Zondo replied to his own question, and it is worth quoting him at length as he dwelt on themes that emerged at the workshop and reflect the spirit of IFAA’s Decode project.
“I can only think of two answers. One is if certain electoral reforms are made which allow people to have more power over Members of Parliament [through their] constituencies there may be a chance that there would be a number of Members of Parliament who know what the right thing is to do, who would be prepared to say no to their own parties when their parties want them to do something that is against the interests of the people
“The other possibility is that there should be a standing anti-state capture and anti-corruption commission which works the same way as the Commission I was honoured to chair, which can call anybody to answer questions where there are allegations of corruption and state capture. So that even if the majority in Parliament do not want certain questions to be asked or want to protect Ministers or the President from certain questions there would be opportunities to explore evidence and the answers would be given in the open so nothing can be swept under the carpet.”

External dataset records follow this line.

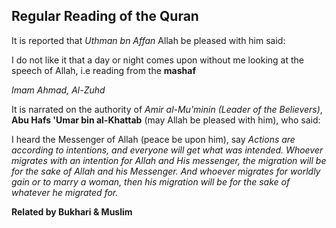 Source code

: 
 ## Regular Reading of the Quran 
<p> It is reported that <em> Uthman bn Affan </em>
Allah be pleased with him said: </p>
<p> I do not like it that a day or night comes upon 
    without me looking at the speech of Allah, i.e 
    reading from the <strong> mashaf</strong></p>
<em> Imam Ahmad, Al-Zuhd </em> </header>

<main>

<p> It is narrated on the authority of <em> Amir al-Mu'minin (Leader of the Believers)</em>, 
    <strong> Abu Hafs 'Umar bin al-Khattab</strong> (may Allah be pleased with him), who said: 
    <p> I heard the Messenger of Allah (peace be upon him), say
     <em> Actions are according to intentions, and everyone will get what was intended.
         Whoever migrates with an intention for Allah and His messenger, the migration 
         will be for the sake of Allah and his Messenger. And whoever migrates for 
         worldly gain or to marry a woman, then his migration will be for the sake
          of whatever he migrated for.</em></p>
    
<strong> Related by Bukhari & Muslim <strong></p></main>
</body>

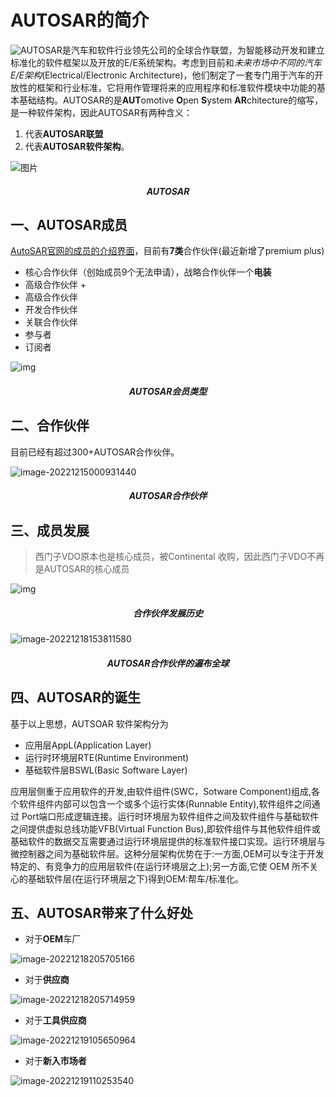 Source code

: # AUTOSAR的简介

![AUTOSAR](https://imgs-1251682926.cos.ap-shanghai.myqcloud.com/autosar/202212150004306.svg)是汽车和软件行业领先公司的全球合作联盟，为智能移动开发和建立标准化的软件框架以及开放的E/E系统架构。考虑到目前和*未来市场中不同的汽车E/E架构*(Electrical/Electronic Architecture)，他们制定了一套专门用于汽车的开放性的框架和行业标准，它将用作管理将来的应用程序和标准软件模块中功能的基本基础结构。AUTOSAR的是**AUT**omotive **O**pen **S**ystem **AR**chitecture的缩写，是一种软件架构，因此AUTOSAR有两种含义：

1. 代表**AUTOSAR联盟**
2. 代表**AUTOSAR软件架构**。

![图片](https://imgs-1251682926.cos.ap-shanghai.myqcloud.com/autosar/202212181208858.jpeg)

<h5 align="center">AUTOSAR</h5>

## 一、AUTOSAR成员

[AutoSAR官网的成员的介绍界面](https://www.autosar.org/about/partners/)，目前有**7类**合作伙伴(最近新增了premium plus)

- 核心合作伙伴（创始成员9个无法申请），战略合作伙伴一个**电装**
- 高级合作伙伴 +
- 高级合作伙伴
- 开发合作伙伴
- 关联合作伙伴
- 参与者
- 订阅者

![img](https://www.autosar.org/fileadmin/_processed_/4/5/csm_Autosar_Partner_Types_51abd0ae99.jpg)

<h5 align="center">AUTOSAR会员类型</h5>

## 二、合作伙伴

目前已经有超过300+AUTOSAR合作伙伴。

![image-20221215000931440](https://imgs-1251682926.cos.ap-shanghai.myqcloud.com/autosar/202212150009510.png)

<h5 align="center">AUTOSAR合作伙伴</h5>



## 三、成员发展

> 西门子VDO原本也是核心成员，被Continental 收购，因此西门子VDO不再是AUTOSAR的核心成员

![img](https://www.autosar.org/fileadmin/_processed_/5/6/csm_csm_partner_history_e2ab579698_d648bcfbe9.png)

<h5 align="center">合作伙伴发展历史</h5>

![image-20221218153811580](https://imgs-1251682926.cos.ap-shanghai.myqcloud.com/autosar/202212181538756.png)

<h5 align="center">AUTOSAR合作伙伴的遍布全球</h5>

## 四、AUTOSAR的诞生

基于以上思想，AUTSOAR 软件架构分为

- 应用层AppL(Application Layer)
- 运行时环境层RTE(Runtime Environment)
- 基础软件层BSWL(Basic Software Layer)

应用层侧重于应用软件的开发,由软件组件(SWC，Sotware Component)组成,各个软件组件内部可以包含一个或多个运行实体(Runnable Entity),软件组件之间通过 Port端口形成逻辑连接。运行时环境层为软件组件之间及软件组件与基础软件之间提供虚拟总线功能VFB(Virtual Function Bus),即软件组件与其他软件组件或基础软件的数据交互需要通过运行环境层提供的标准软件接口实现。运行环境层与微控制器之间为基础软件层。这种分层架构优势在于:一方面,OEM可以专注于开发特定的、有竞争力的应用层软件(在运行环境层之上);另一方面,它使 OEM 所不关心的基础软件层(在运行环境层之下)得到OEM:帮车/标准化。





## 五、AUTOSAR带来了什么好处

- 对于**OEM**车厂

![image-20221218205705166](https://imgs-1251682926.cos.ap-shanghai.myqcloud.com/autosar/202212182057233.png)

- 对于**供应商**

![image-20221218205714959](https://imgs-1251682926.cos.ap-shanghai.myqcloud.com/autosar/202212182057027.png)

- 对于**工具供应商**

![image-20221219105650964](https://imgs-1251682926.cos.ap-shanghai.myqcloud.com/autosar/202212191056028.png)

- 对于**新入市场者**

![image-20221219110253540](https://imgs-1251682926.cos.ap-shanghai.myqcloud.com/autosar/202212191102603.png)

##### 

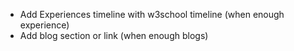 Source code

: - Add Experiences timeline with w3school timeline (when enough experience)
- Add blog section or link (when enough blogs) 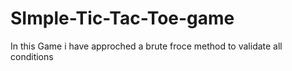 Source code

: # SImple-Tic-Tac-Toe-game
In this Game i have approched a brute froce method to validate all conditions
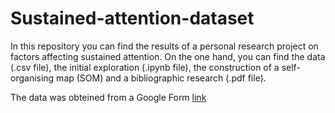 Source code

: # Sustained-attention-dataset
In this repository you can find the results of a personal research project on factors affecting sustained attention. On the one hand, you can find the data (.csv file), the initial exploration (.ipynb file), the construction of a self-organising map (SOM) and a bibliographic research (.pdf file).

The data was obteined from a Google Form [link](https://docs.google.com/forms/d/e/1FAIpQLSezMaAV95HwQdWPgkETpdYPKPNak5VBaiLT3T-ImkVMd6zJrQ/viewform)
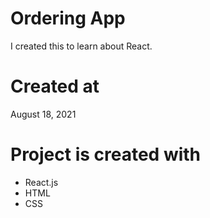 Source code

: # Ordering App

I created this to learn about React.

# Created at

August 18, 2021

# Project is created with

* React.js
* HTML
* CSS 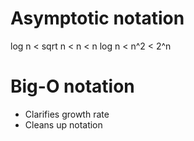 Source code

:# Asymptotic notation

log n < sqrt n < n < n log n < n^2 < 2^n

# Big-O notation

- Clarifies growth rate
- Cleans up notation

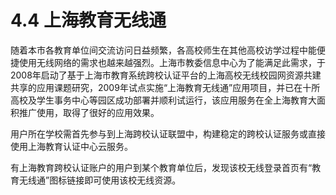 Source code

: # 4.4 上海教育无线通

随着本市各教育单位间交流访问日益频繁，各高校师生在其他高校访学过程中能便捷使用无线网络的需求也越来越强烈。上海市教委信息中心为了能满足此需求，于2008年启动了基于上海市教育系统跨校认证平台的上海高校无线校园网资源共建共享的应用课题研究，2009年试点实施“上海教育无线通”应用项目，并已在十所高校及学生事务中心等园区成功部署并顺利试运行，该应用服务在全上海教育大面积推广使用，取得了很好的应用效果。

用户所在学校需首先参与到上海跨校认证联盟中，构建稳定的跨校认证服务或直接使用上海教育认证中心云服务。

有上海教育跨校认证账户的用户到某个教育单位后，发现该校无线登录首页有“教育无线通”图标链接即可使用该校无线资源。
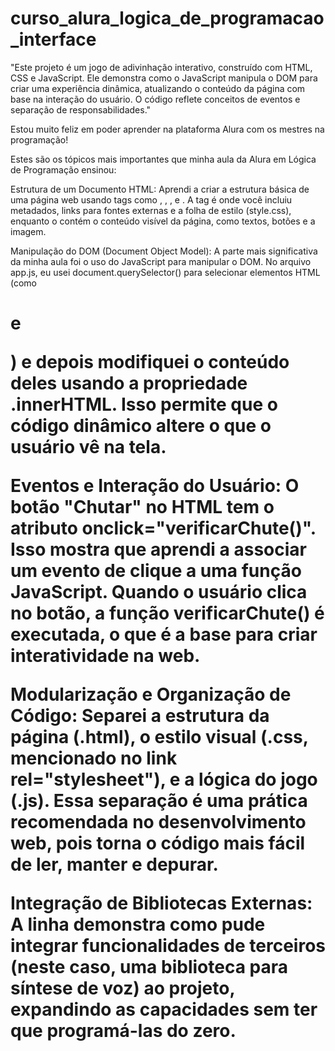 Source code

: # curso_alura_logica_de_programacao_interface
"Este projeto é um jogo de adivinhação interativo, construído com HTML, CSS e JavaScript. Ele demonstra como o JavaScript manipula o DOM para criar uma experiência dinâmica, atualizando o conteúdo da página com base na interação do usuário. O código reflete conceitos de eventos e separação de responsabilidades."

Estou muito feliz em poder aprender na plataforma Alura com os mestres na programação!


Estes são os tópicos mais importantes que minha aula da Alura em Lógica de Programação ensinou:

Estrutura de um Documento HTML:  Aprendi a criar a estrutura básica de uma página web usando tags como <!DOCTYPE html>, <html>, <head>, e <body>. A tag <head> é onde você incluiu metadados, links para fontes externas e a folha de estilo (style.css), enquanto o <body> contém o conteúdo visível da página, como textos, botões e a imagem.

Manipulação do DOM (Document Object Model): A parte mais significativa da minha aula foi o uso do JavaScript para manipular o DOM. No arquivo app.js, eu usei document.querySelector() para selecionar elementos HTML (como <h1> e <p>) e depois modifiquei o conteúdo deles usando a propriedade .innerHTML. Isso permite que o código dinâmico altere o que o usuário vê na tela.

Eventos e Interação do Usuário: O botão "Chutar" no HTML tem o atributo onclick="verificarChute()". Isso mostra que aprendi a associar um evento de clique a uma função JavaScript. Quando o usuário clica no botão, a função verificarChute() é executada, o que é a base para criar interatividade na web.

Modularização e Organização de Código: Separei a estrutura da página (.html), o estilo visual (.css, mencionado no link rel="stylesheet"), e a lógica do jogo (.js). Essa separação é uma prática recomendada no desenvolvimento web, pois torna o código mais fácil de ler, manter e depurar.

Integração de Bibliotecas Externas: A linha <script src="https://code.responsivevoice.org/..."></script> demonstra como pude integrar funcionalidades de terceiros (neste caso, uma biblioteca para síntese de voz) ao projeto, expandindo as capacidades sem ter que programá-las do zero.
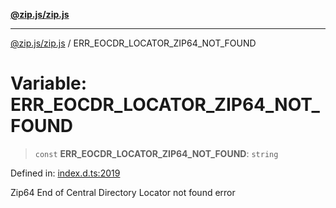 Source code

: [**@zip.js/zip.js**](../README.md)

***

[@zip.js/zip.js](../globals.md) / ERR\_EOCDR\_LOCATOR\_ZIP64\_NOT\_FOUND

# Variable: ERR\_EOCDR\_LOCATOR\_ZIP64\_NOT\_FOUND

> `const` **ERR\_EOCDR\_LOCATOR\_ZIP64\_NOT\_FOUND**: `string`

Defined in: [index.d.ts:2019](https://github.com/gildas-lormeau/zip.js/blob/00105a96aa8272ce26bff0eea7ebcfd6071ad540/index.d.ts#L2019)

Zip64 End of Central Directory Locator not found error
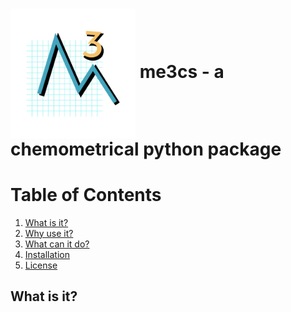 
<h1> 
<img src="https://github.com/DanielHoj/me3cs/blob/master/me3cs_logo.png" width="200"  align = "center">
 me3cs - a chemometrical python package
</h1>



# Table of Contents
1. [What is it?](#What_is_it)
2. [Why use it?](#why_use_it)
3. [What can it do?](#What_does_it)
4. [Installation](#Installation)
5. [License](#License)

## What is it? <a name="What_is_it"></a>
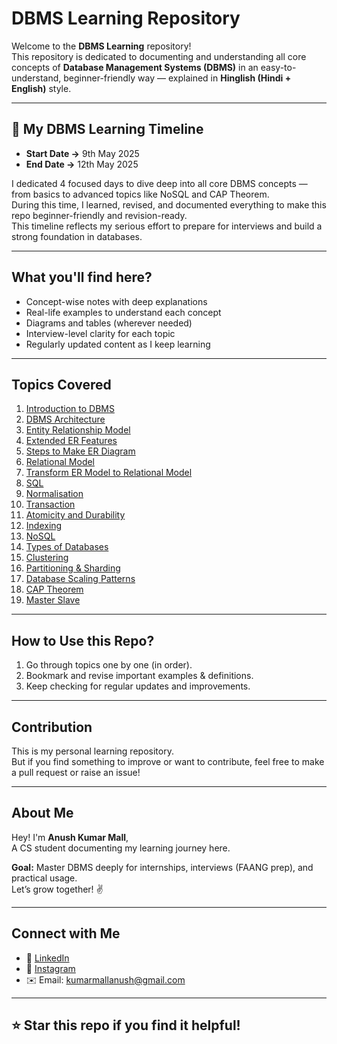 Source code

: # DBMS Learning Repository 

Welcome to the **DBMS Learning** repository!  
This repository is dedicated to documenting and understanding all core concepts of **Database Management Systems (DBMS)** in an easy-to-understand, beginner-friendly way — explained in **Hinglish (Hindi + English)** style.

---

## 📆 My DBMS Learning Timeline

- **Start Date →** 9th May 2025  
- **End Date →** 12th May 2025  

I dedicated 4 focused days to dive deep into all core DBMS concepts — from basics to advanced topics like NoSQL and CAP Theorem.  
During this time, I learned, revised, and documented everything to make this repo beginner-friendly and revision-ready.  
This timeline reflects my serious effort to prepare for interviews and build a strong foundation in databases.

---

##  What you'll find here?

- Concept-wise notes with deep explanations  
- Real-life examples to understand each concept  
- Diagrams and tables (wherever needed)  
- Interview-level clarity for each topic  
- Regularly updated content as I keep learning  

---

##  Topics Covered

1. [Introduction to DBMS](./01_Introduction_to_DBMS.md)  
2. [DBMS Architecture](./02_DBMS_Architecture.md)  
3. [Entity Relationship Model](./03_Entity_Relationship_Model.md)  
4. [Extended ER Features](./04_Extended_ER_Features.md)  
5. [Steps to Make ER Diagram](./05_Steps_to_Make_ER_Diagram.md)  
6. [Relational Model](./06_Relational_Model.md)  
7. [Transform ER Model to Relational Model](./07_Transform_ER_Model_to_Relational_Model.md)  
8. [SQL](./08_SQL.md)  
9. [Normalisation](./09_Normalisation.md)  
10. [Transaction](./10_Transaction.md)  
11. [Atomicity and Durability](./11_Atomicity_and_Durability.md)  
12. [Indexing](./12_Indexing.md)  
13. [NoSQL](./13_NoSQL.md)  
14. [Types of Databases](./14_Types_of_Databases.md)  
15. [Clustering](./15_Clustering.md)  
16. [Partitioning & Sharding](./16_Partitioning_&_Sharding.md)  
17. [Database Scaling Patterns](./17_Database_Scaling_Patterns.md)  
18. [CAP Theorem](./18_CAP_Theorem.md)  
19. [Master Slave](./19_Master_Slave.md)  

---

##  How to Use this Repo?

1. Go through topics one by one (in order).  
2. Bookmark and revise important examples & definitions.  
3. Keep checking for regular updates and improvements.  

---

##  Contribution

This is my personal learning repository.  
But if you find something to improve or want to contribute, feel free to make a pull request or raise an issue!

---

##  About Me

Hey! I'm **Anush Kumar Mall**,  
A CS student documenting my learning journey here.  

**Goal:** Master DBMS deeply for internships, interviews (FAANG prep), and practical usage.  
Let’s grow together! ✌️

---

##  Connect with Me

- 💼 [LinkedIn](https://www.linkedin.com/in/anush-kumar-mall)  
- 📸 [Instagram](https://www.instagram.com/anushkumar13?igsh=NWc5a3VwbHN3bzZ0)  
- ✉️ Email: kumarmallanush@gmail.com

---

## ⭐ Star this repo if you find it helpful!

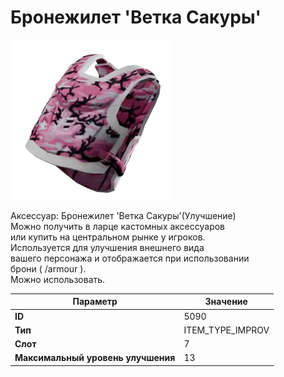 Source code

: # Бронежилет 'Ветка Сакуры'

![Item Image](../img/5090.webp?raw=true)

Аксессуар: Бронежилет 'Ветка Сакуры'(Улучшение)<br>Можно получить в ларце кастомных аксессуаров<br>или купить на центральном рынке у игроков.<br>Используется для улучшения внешнего вида<br>вашего персонажа и отображается при использовании<br>брони ( /armour ). <br>Можно использовать.<br>


| Параметр | Значение |
|----------|----------|
| **ID** | 5090 |
| **Тип** | ITEM_TYPE_IMPROV |
| **Слот** | 7 |
| **Максимальный уровень улучшения** | 13 |

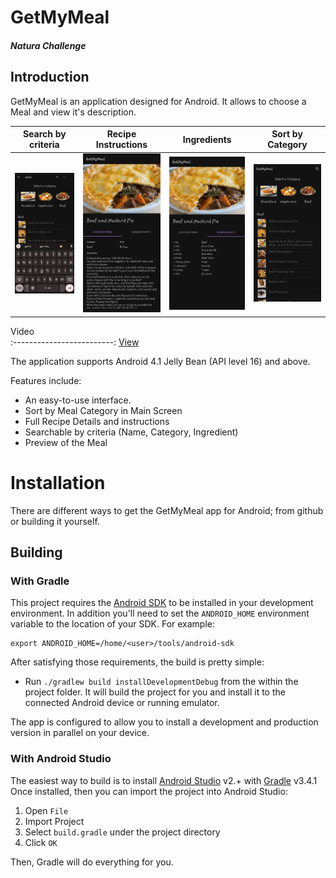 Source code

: # GetMyMeal
##### Natura Challenge
## Introduction
GetMyMeal is an application designed for Android. It allows to choose a Meal and view it's description.

Search by criteria            |  Recipe Instructions          |  Ingredients          |  Sort by Category
:-------------------------:|:-------------------------:|:-------------------------:|:-------------------------:
![Search](docs/p1.jpeg)  |  ![Instruction](docs/p2.jpeg) |  ![Ingredients](docs/p3.jpeg) |  ![Sort](docs/p4.jpeg)


Video           
:-------------------------:
[View](docs/appvideo.mp4)  

The application supports Android 4.1 Jelly Bean (API level 16) and above.

Features include:
* An easy-to-use interface.
* Sort by Meal Category in Main Screen
* Full Recipe Details and instructions
* Searchable by criteria (Name, Category, Ingredient)
* Preview of the Meal

# Installation

There are different ways to get the GetMyMeal app for Android; from github or building it yourself.


## Building

### With Gradle

This project requires the [Android SDK](http://developer.android.com/sdk/index.html)
to be installed in your development environment. In addition you'll need to set
the `ANDROID_HOME` environment variable to the location of your SDK. For example:

    export ANDROID_HOME=/home/<user>/tools/android-sdk

After satisfying those requirements, the build is pretty simple:

* Run `./gradlew build installDevelopmentDebug` from the within the project folder.
It will build the project for you and install it to the connected Android device or running emulator.

The app is configured to allow you to install a development and production version in parallel on your device.

### With Android Studio
The easiest way to build is to install [Android Studio](https://developer.android.com/sdk/index.html) v2.+
with [Gradle](https://www.gradle.org/) v3.4.1
Once installed, then you can import the project into Android Studio:

1. Open `File`
2. Import Project
3. Select `build.gradle` under the project directory
4. Click `OK`

Then, Gradle will do everything for you.
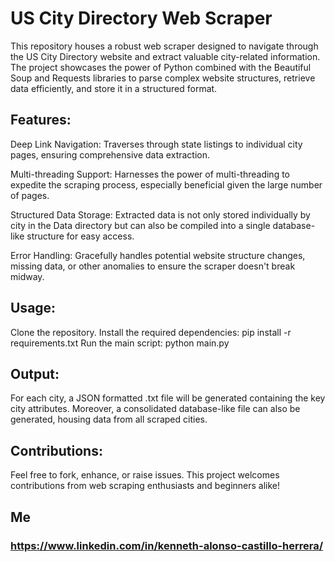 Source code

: # US City Directory Web Scraper
This repository houses a robust web scraper designed to navigate through the US City Directory website and extract valuable city-related information. The project showcases the power of Python combined with the Beautiful Soup and Requests libraries to parse complex website structures, retrieve data efficiently, and store it in a structured format.

## Features:
Deep Link Navigation: Traverses through state listings to individual city pages, ensuring comprehensive data extraction.

Multi-threading Support: Harnesses the power of multi-threading to expedite the scraping process, especially beneficial given the large number of pages.

Structured Data Storage: Extracted data is not only stored individually by city in the Data directory but can also be compiled into a single database-like structure for easy access.

Error Handling: Gracefully handles potential website structure changes, missing data, or other anomalies to ensure the scraper doesn't break midway.

## Usage:
Clone the repository.
Install the required dependencies: pip install -r requirements.txt
Run the main script: python main.py
## Output:
For each city, a JSON formatted .txt file will be generated containing the key city attributes. Moreover, a consolidated database-like file can also be generated, housing data from all scraped cities.

## Contributions:
Feel free to fork, enhance, or raise issues. This project welcomes contributions from web scraping enthusiasts and beginners alike!

## Me
### https://www.linkedin.com/in/kenneth-alonso-castillo-herrera/
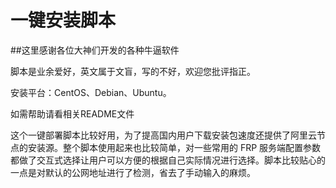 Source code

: 一键安装脚本
===========
##这里感谢各位大神们开发的各种牛逼软件

脚本是业余爱好，英文属于文盲，写的不好，欢迎您批评指正。

安装平台：CentOS、Debian、Ubuntu。

如需帮助请看相关README文件


这个一键部署脚本比较好用，为了提高国内用户下载安装包速度还提供了阿里云节点的安装源。整个脚本使用起来也比较简单，对一些常用的 FRP 服务端配置参数都做了交互式选择让用户可以方便的根据自己实际情况进行选择。脚本比较贴心的一点是对默认的公网地址进行了检测，省去了手动输入的麻烦。
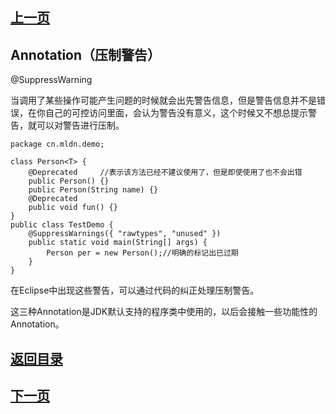 ## [上一页](course19)
## Annotation（压制警告）

@SuppressWarning

当调用了某些操作可能产生问题的时候就会出先警告信息，但是警告信息并不是错误，在你自己的可控访问里面，会认为警告没有意义，这个时候又不想总提示警告，就可以对警告进行压制。

	package cn.mldn.demo;
	
	class Person<T> {
		@Deprecated 	//表示该方法已经不建议使用了，但是即使使用了也不会出错
		public Person() {}
		public Person(String name) {}
		@Deprecated
		public void fun() {}
	}
	public class TestDemo {
		@SuppressWarnings({ "rawtypes", "unused" })
		public static void main(String[] args) {
			Person per = new Person();//明确的标记出已过期
		}
	}
在Eclipse中出现这些警告，可以通过代码的纠正处理压制警告。

这三种Annotation是JDK默认支持的程序类中使用的，以后会接触一些功能性的Annotation。






## [返回目录](https://wuchengcheng110120.github.io/aliyunjava3/list)
## [下一页](course20)
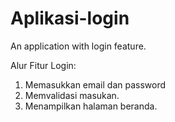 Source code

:# Aplikasi-login
An application with login feature.

Alur Fitur Login:
1. Memasukkan email dan password
2. Memvalidasi masukan.
3. Menampilkan halaman beranda.
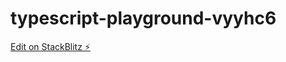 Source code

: # typescript-playground-vyyhc6

[Edit on StackBlitz ⚡️](https://stackblitz.com/edit/typescript-playground-vyyhc6) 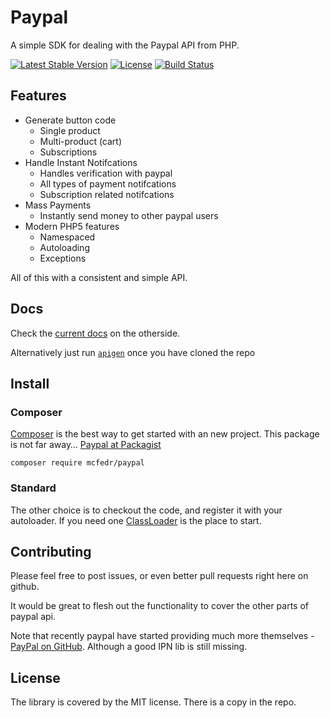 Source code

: # Paypal

A simple SDK for dealing with the Paypal API from PHP.

[![Latest Stable Version](https://poser.pugx.org/mcfedr/paypal/v/stable.png)](https://packagist.org/packages/mcfedr/paypal)
[![License](https://poser.pugx.org/mcfedr/paypal/license.png)](https://packagist.org/packages/mcfedr/paypal)
[![Build Status](https://travis-ci.org/mcfedr/paypal.svg?branch=master)](https://travis-ci.org/mcfedr/paypal)

## Features

* Generate button code
  * Single product
  * Multi-product (cart)
  * Subscriptions
* Handle Instant Notifcations
  * Handles verification with paypal
  * All types of payment notifcations
  * Subscription related notifcations
* Mass Payments
  * Instantly send money to other paypal users
* Modern PHP5 features
  * Namespaced
  * Autoloading
  * Exceptions
  
All of this with a consistent and simple API.

## Docs

Check the [current docs](http://mcfedr.github.io/paypal-php/) on the otherside.

Alternatively just run [`apigen`](http://apigen.org/) once you have cloned the repo

## Install

### Composer

[Composer](http://getcomposer.org/) is the best way to get started with an new project. This package is not far away… [Paypal at Packagist](https://packagist.org/packages/mcfedr/paypal)

	composer require mcfedr/paypal

### Standard

The other choice is to checkout the code, and register it with your autoloader. If you need one [ClassLoader](https://github.com/symfony/ClassLoader) is the place to start.

## Contributing

Please feel free to post issues, or even better pull requests right here on github.

It would be great to flesh out the functionality to cover the other parts of paypal api.

Note that recently paypal have started providing much more themselves - [PayPal on GitHub](https://github.com/paypal).
Although a good IPN lib is still missing.

## License

The library is covered by the MIT license. There is a copy in the repo.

Zondo’s concluding comments echoed a refrain that came up repeatedly in the workshop, about the importance of civil society and its role in calling to account Parliament and the political leaders who have failed South Africa.
“We have to trust the citizens of this country,” Zondo said. “I believe in active citizenry. I believe that the people of South Africa are the ones who must take their destiny into their own hands. They are the ones who must say we have had state capture, but it is not going to happen again. They must be the ones who say never, never and never again.
“My belief is that when everything else fails, it is you, the people, that give me hope. It is you the people who will make sure that this country is turned around.”
Moira Levy is Media Manager at the Institute for African Alternatives (IFAA) and the Production Editor of its flagship journal, New Agenda: South African Journal of Social and Economic Policy.